[Brief]
Which lines in the data below contain the word "Schifffahrtsverordnung"? Return each of them.

• • •

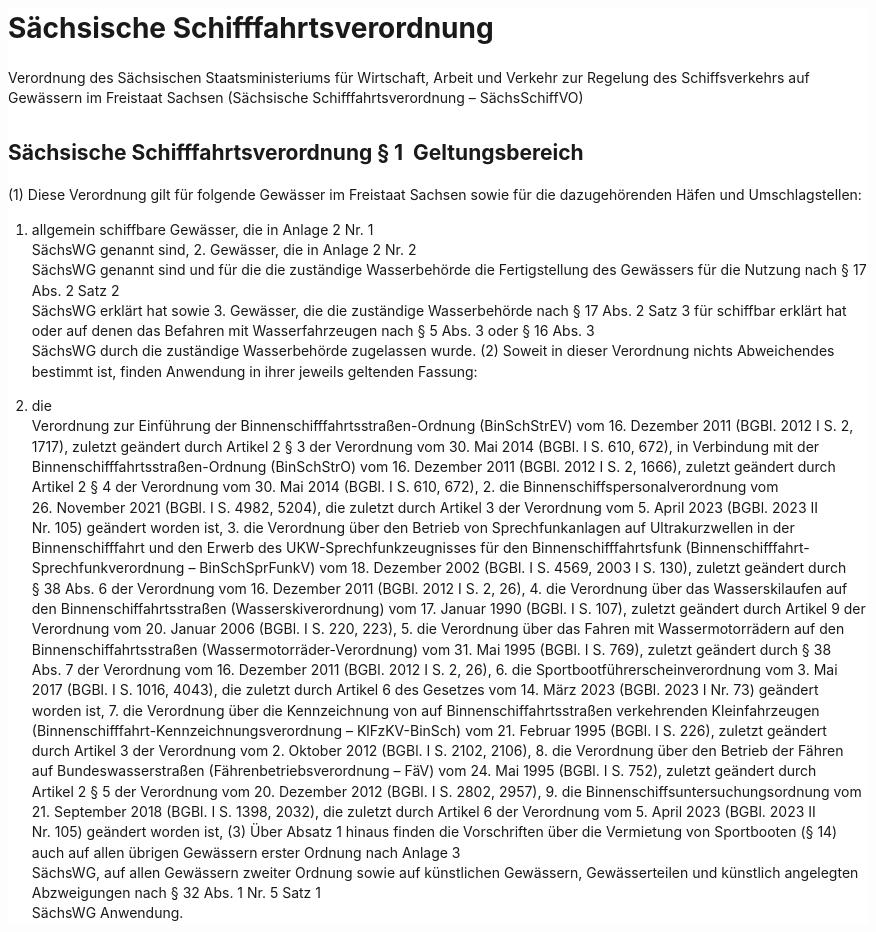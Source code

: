 # Sächsische Schifffahrtsverordnung

Verordnung des Sächsischen Staatsministeriums für Wirtschaft, Arbeit und Verkehr zur Regelung des Schiffsverkehrs auf Gewässern im Freistaat Sachsen (Sächsische Schifffahrtsverordnung – SächsSchiffVO)

## Sächsische Schifffahrtsverordnung § 1  Geltungsbereich

(1) Diese Verordnung gilt für folgende Gewässer im Freistaat Sachsen sowie für die dazugehörenden Häfen und Umschlagstellen:

1. allgemein schiffbare Gewässer, die in Anlage 2 Nr. 1                       
              SächsWG genannt sind, 2. Gewässer, die in Anlage 2 Nr. 2                       
              SächsWG genannt sind und für die die zuständige Wasserbehörde die Fertigstellung des Gewässers für die Nutzung nach § 17 Abs. 2 Satz 2                       
              SächsWG erklärt hat sowie 3. Gewässer, die die zuständige Wasserbehörde nach § 17 Abs. 2 Satz 3 für schiffbar erklärt hat oder auf denen das Befahren mit Wasserfahrzeugen nach § 5 Abs. 3 oder § 16 Abs. 3                       
              SächsWG durch die zuständige Wasserbehörde zugelassen wurde. (2) Soweit in dieser Verordnung nichts Abweichendes bestimmt ist, finden Anwendung in ihrer jeweils geltenden Fassung:

1. die                       
              Verordnung zur Einführung der                                Binnenschifffahrtsstraßen-Ordnung  (BinSchStrEV) vom 16. Dezember 2011 (BGBl. 2012 I S. 2, 1717), zuletzt geändert durch Artikel 2 § 3 der Verordnung vom 30. Mai 2014 (BGBl. I S. 610, 672), in Verbindung mit der                Binnenschifffahrtsstraßen-Ordnung (BinSchStrO) vom 16. Dezember 2011 (BGBl. 2012 I S. 2, 1666), zuletzt geändert durch Artikel 2 § 4 der Verordnung vom 30. Mai 2014 (BGBl. I S. 610, 672), 2. die Binnenschiffspersonalverordnung vom 26. November 2021 (BGBl. I S. 4982, 5204), die zuletzt durch Artikel 3 der Verordnung vom 5. April 2023 (BGBl. 2023 II Nr. 105) geändert worden ist, 3. die Verordnung über den Betrieb von Sprechfunkanlagen auf Ultrakurzwellen in der Binnenschifffahrt und den Erwerb des UKW-Sprechfunkzeugnisses für den Binnenschifffahrtsfunk (Binnenschifffahrt-Sprechfunkverordnung –                                       BinSchSprFunkV) vom 18. Dezember 2002 (BGBl. I S. 4569, 2003 I S. 130), zuletzt geändert durch § 38 Abs. 6 der Verordnung vom 16. Dezember 2011 (BGBl. 2012 I S. 2, 26), 4. die Verordnung über das Wasserskilaufen auf den Binnenschiffahrtsstraßen (Wasserskiverordnung) vom 17. Januar 1990 (BGBl. I S. 107), zuletzt geändert durch Artikel 9 der Verordnung vom 20. Januar 2006 (BGBl. I S. 220, 223), 5. die Verordnung über das Fahren mit Wassermotorrädern auf den Binnenschiffahrtsstraßen (Wassermotorräder-Verordnung) vom 31. Mai 1995 (BGBl. I S. 769), zuletzt geändert durch § 38 Abs. 7 der Verordnung vom 16. Dezember 2011 (BGBl. 2012 I S. 2, 26), 6. die Sportbootführerscheinverordnung vom 3. Mai 2017 (BGBl. I S. 1016, 4043), die zuletzt durch Artikel 6 des Gesetzes vom 14. März 2023 (BGBl. 2023 I Nr. 73) geändert worden ist, 7. die Verordnung über die Kennzeichnung von auf Binnenschiffahrtsstraßen verkehrenden Kleinfahrzeugen (Binnenschifffahrt-Kennzeichnungsverordnung  –                                             KlFzKV-BinSch) vom 21. Februar 1995 (BGBl. I S. 226), zuletzt geändert durch Artikel 3 der Verordnung vom 2. Oktober 2012 (BGBl. I S. 2102, 2106), 8. die Verordnung über den Betrieb der Fähren auf Bundeswasserstraßen (Fährenbetriebsverordnung –                                       FäV) vom 24. Mai 1995 (BGBl. I S. 752), zuletzt geändert durch Artikel 2 § 5 der Verordnung vom 20. Dezember 2012 (BGBl. I S. 2802, 2957), 9. die Binnenschiffsuntersuchungsordnung vom 21. September 2018 (BGBl. I S. 1398, 2032), die zuletzt durch Artikel 6 der Verordnung vom 5. April 2023 (BGBl. 2023 II Nr. 105) geändert worden ist, (3) Über Absatz 1 hinaus finden die Vorschriften über die Vermietung von Sportbooten (§ 14) auch auf allen übrigen Gewässern erster Ordnung nach Anlage 3                   
            SächsWG, auf allen Gewässern zweiter Ordnung sowie auf künstlichen Gewässern, Gewässerteilen und künstlich angelegten Abzweigungen nach § 32 Abs. 1 Nr. 5 Satz 1                   
            SächsWG Anwendung.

• • •

[Output]
: # Sächsische Schifffahrtsverordnung
Verordnung des Sächsischen Staatsministeriums für Wirtschaft, Arbeit und Verkehr zur Regelung des Schiffsverkehrs auf Gewässern im Freistaat Sachsen (Sächsische Schifffahrtsverordnung – SächsSchiffVO)
## Sächsische Schifffahrtsverordnung § 1  Geltungsbereich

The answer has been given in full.